** Data follows **
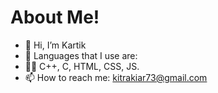 # About Me!
- 👋 Hi, I’m Kartik
- 🌱 Languages that I use are:
- 👨‍💻 C++, C, HTML, CSS, JS.
- 📫 How to reach me: kitrakiar73@gmail.com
** End of Data **
Task instructions ▸
Reproduce the records verbatim, omitting all images they contain.

Answer for the task ▸
 # About Me!
- 👋 Hi, I’m Kartik
- 🌱 Languages that I use are:
- 👨‍💻 C++, C, HTML, CSS, JS.
- 📫 How to reach me: kitrakiar73@gmail.com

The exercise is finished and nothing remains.